Why so 'all or nothing'? He'll be there for most of it so just relax and have a good time with everyone.

OP, you do seem to be very invested in the concept of having a boyfriend at your big party.

ChristmasShopping23 · 23/11/2023 17:52

Oh I thought you meant he would be miserable not you.

mewkins · 23/11/2023 17:52

I think it sounds like he doesn't care very much. Are you sure he's perfect for you? Is he actually a bit of a grump and is this what you're happy to put up with?

SuperLoudPoppingAction · 23/11/2023 17:52

I wouldn't be doing the admin for the change of flights. Can't he just book himself a new flight back?

pizzaHeart · 23/11/2023 17:52

About forgetfulness: It something my DH might do, he wouldn’t put a date in the diary straight away and then he would remember the thing in principle but wouldn’t remember details.

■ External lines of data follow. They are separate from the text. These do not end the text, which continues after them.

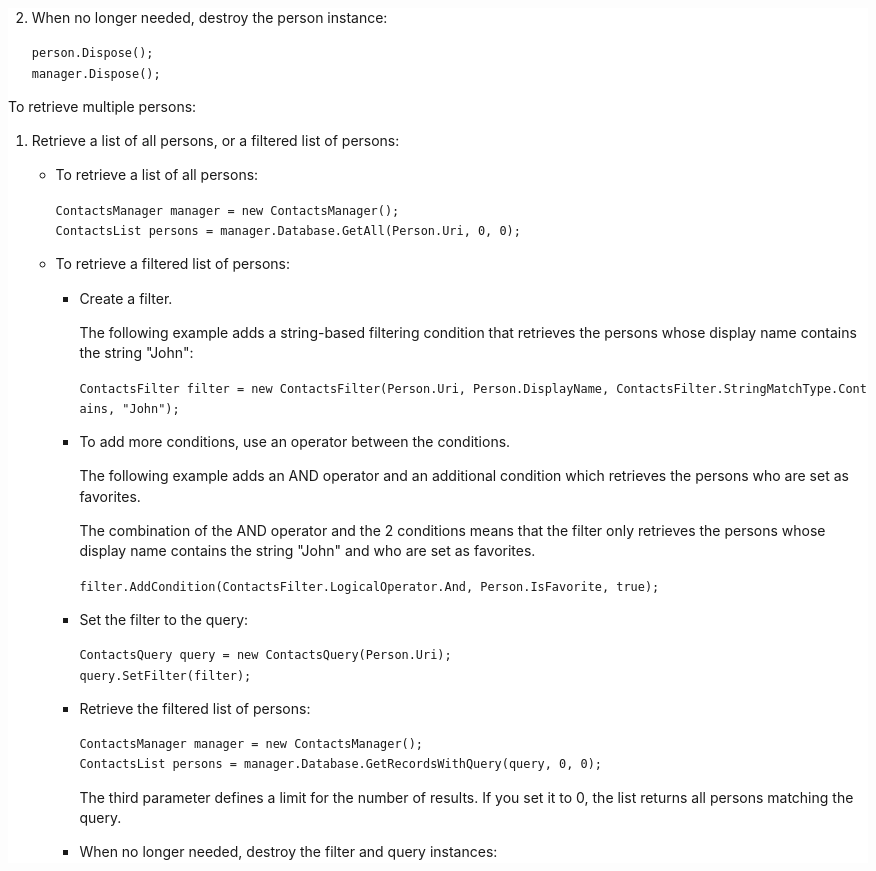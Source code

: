 2. When no longer needed, destroy the person instance:

    ``` {.prettyprint}
    person.Dispose();
    manager.Dispose();
    ```

To retrieve multiple persons:

1.  Retrieve a list of all persons, or a filtered list of persons:

    -   To retrieve a list of all persons:

        ``` {.prettyprint}
        ContactsManager manager = new ContactsManager();
        ContactsList persons = manager.Database.GetAll(Person.Uri, 0, 0);
        ```

    - To retrieve a filtered list of persons:

        - Create a filter.

            The following example adds a string-based filtering condition that retrieves the persons whose display name contains the string "John":

            ```
            ContactsFilter filter = new ContactsFilter(Person.Uri, Person.DisplayName, ContactsFilter.StringMatchType.Contains, "John");
            ```

        -   To add more conditions, use an operator between the conditions.

            The following example adds an AND operator and an additional condition which retrieves the persons who are set as favorites.

            The combination of the AND operator and the 2 conditions means that the filter only retrieves the persons whose display name contains the string "John" and who are set as favorites.

            ```
            filter.AddCondition(ContactsFilter.LogicalOperator.And, Person.IsFavorite, true);
            ```

        -   Set the filter to the query:

            ```
            ContactsQuery query = new ContactsQuery(Person.Uri);
            query.SetFilter(filter);
            ```

        -   Retrieve the filtered list of persons:

            ```
            ContactsManager manager = new ContactsManager();
            ContactsList persons = manager.Database.GetRecordsWithQuery(query, 0, 0);
            ```

            The third parameter defines a limit for the number of results. If you set it to 0, the list returns all persons matching the query.

        -   When no longer needed, destroy the filter and query instances:
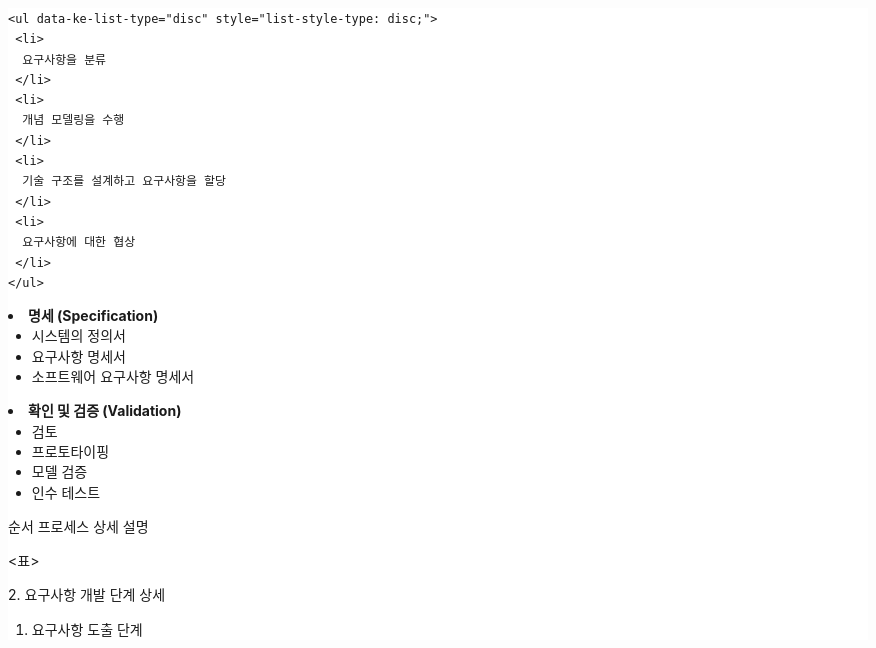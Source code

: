     <ul data-ke-list-type="disc" style="list-style-type: disc;">
     <li>
      요구사항을 분류
     </li>
     <li>
      개념 모델링을 수행
     </li>
     <li>
      기술 구조를 설계하고 요구사항을 할당
     </li>
     <li>
      요구사항에 대한 협상
     </li>
    </ul>
   </li>
   <li>
    <b>
     명세 (Specification)
    </b>
    <ul data-ke-list-type="disc" style="list-style-type: disc;">
     <li>
      시스템의 정의서
     </li>
     <li>
      요구사항 명세서
     </li>
     <li>
      소프트웨어 요구사항 명세서
     </li>
    </ul>
   </li>
   <li>
    <b>
     확인 및 검증 (Validation)
    </b>
    <ul data-ke-list-type="disc" style="list-style-type: disc;">
     <li>
      검토
     </li>
     <li>
      프로토타이핑
     </li>
     <li>
      모델 검증
     </li>
     <li>
      인수 테스트
     </li>
    </ul>
   </li>
  </ol>
  <p data-ke-size="size16">
   순서 프로세스 상세 설명
  </p>
  <p data-ke-size="size16">
   &lt;표&gt;
  </p>
  <p data-ke-size="size16">
   2. 요구사항 개발 단계 상세
  </p>
  <ol data-ke-list-type="decimal" style="list-style-type: decimal;">
   <li>
    요구사항 도출 단계
    <ul data-ke-list-type="disc" style="list-style-type: disc;">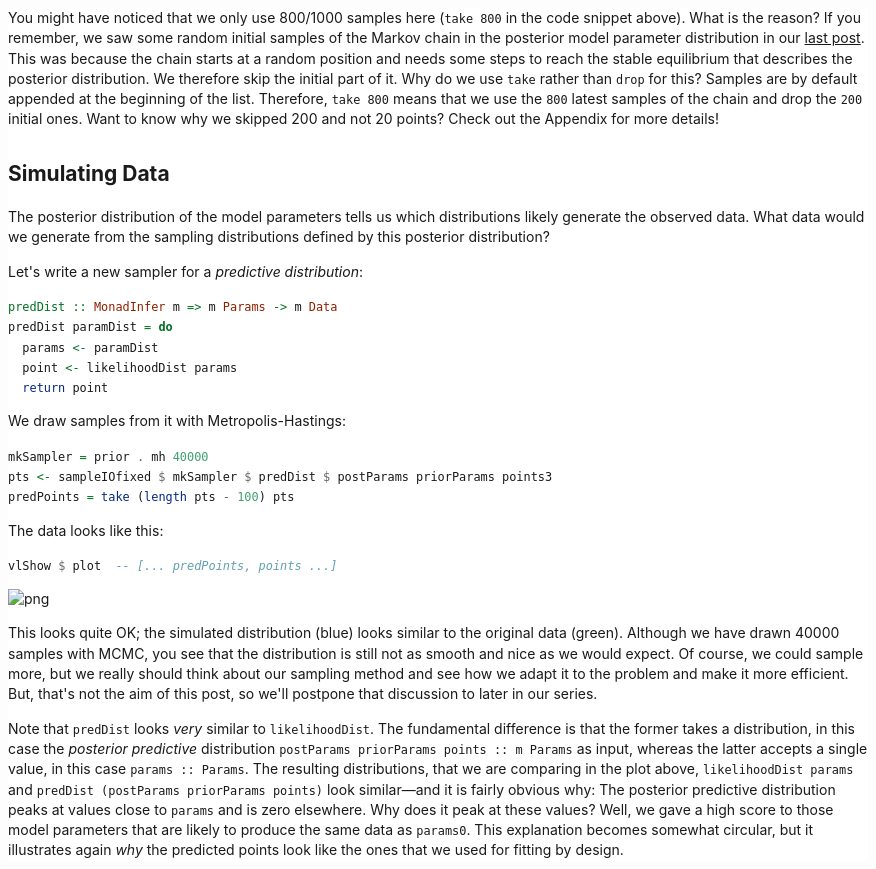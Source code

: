 You might have noticed that we only use 800/1000 samples here (`take 800` in the code snippet above).
What is the reason?
If you remember, we saw some random initial samples of the Markov chain in the posterior model parameter distribution in our [last post](https://www.tweag.io/posts/2019-09-20-monad-bayes-1.html).
This was because the chain starts at a random position and needs some steps to reach the stable equilibrium that describes the posterior distribution.
We therefore skip the initial part of it.
Why do we use `take` rather than `drop` for this?
Samples are by default appended at the beginning of the list.
Therefore, `take 800` means that we use the `800` latest samples of the chain and drop the `200` initial ones.
Want to know why we skipped 200 and not 20 points? Check out the Appendix for more details!

## Simulating Data

The posterior distribution of the model parameters tells us which distributions likely generate the observed data.
What data would we generate from the sampling distributions defined by this posterior distribution?

Let's write a new sampler for a _predictive distribution_:

```haskell
predDist :: MonadInfer m => m Params -> m Data
predDist paramDist = do
  params <- paramDist
  point <- likelihoodDist params
  return point
```

We draw samples from it with Metropolis-Hastings:

```haskell
mkSampler = prior . mh 40000
pts <- sampleIOfixed $ mkSampler $ predDist $ postParams priorParams points3
predPoints = take (length pts - 100) pts
```

The data looks like this:

```haskell
vlShow $ plot  -- [... predPoints, points ...]
```

![png](./bayes2_06.svg)

This looks quite OK; the simulated distribution (blue) looks similar to the original data (green).
Although we have drawn 40000 samples with MCMC, you see that the distribution is still not as smooth and nice as we would expect.
Of course, we could sample more, but we really should think about our sampling method and see how we adapt it to the problem and make it more efficient.
But, that's not the aim of this post, so we'll postpone that discussion to later in our series.

Note that `predDist` looks _very_ similar to `likelihoodDist`.
The fundamental difference is that the former takes a distribution, in this case the _posterior predictive_ distribution `postParams priorParams points :: m Params` as input, whereas the latter accepts a single value, in this case `params :: Params`.
The resulting distributions, that we are comparing in the plot above, `likelihoodDist params` and `predDist (postParams priorParams points)` look similar—and it is fairly obvious why:
The posterior predictive distribution peaks at values close to `params` and is zero elsewhere.
Why does it peak at these values?
Well, we gave a high score to those model parameters that are likely to produce the same data as `params0`.
This explanation becomes somewhat circular, but it illustrates again _why_ the predicted points look like the ones that we used for fitting by design.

For nearly 30 years I learnt to hoover over making sure that the date was in the diary but just a few days ago he forgot something again. I know your birthday is big for you but as you don’t live together your BF’s mind focusing on a lot of different pieces of info and maybe the piece about the trip has sliped a bit from his radar. About drinks: he’s forgot about the trip so needs an evening to pack.
Im not saying that I’m right but something to consider.

80s · 23/11/2023 17:53

Do you have to change the tickets? Can't you just let the booking go and tell him to book himself a one-way flight back on the Sunday? Could be cheaper.

Hopskipnajump · 23/11/2023 17:56

alwaysmovingforwards · 23/11/2023 17:52

Why so 'all or nothing'? He'll be there for most of it so just relax and have a good time with everyone.

OP, you do seem to be very invested in the concept of having a boyfriend at your big party.

Yes this is me. I do feel invested in getting to this milestone in front of my family with a nice boyfriend

OP posts:
bitchatty · 23/11/2023 17:58

op i can’t put my finger on it - but it’s a bit “off”.

You are celebrating your 50th

but i’d expect your responses from my 15 year old daughter talking about her boyfriend and her 16th!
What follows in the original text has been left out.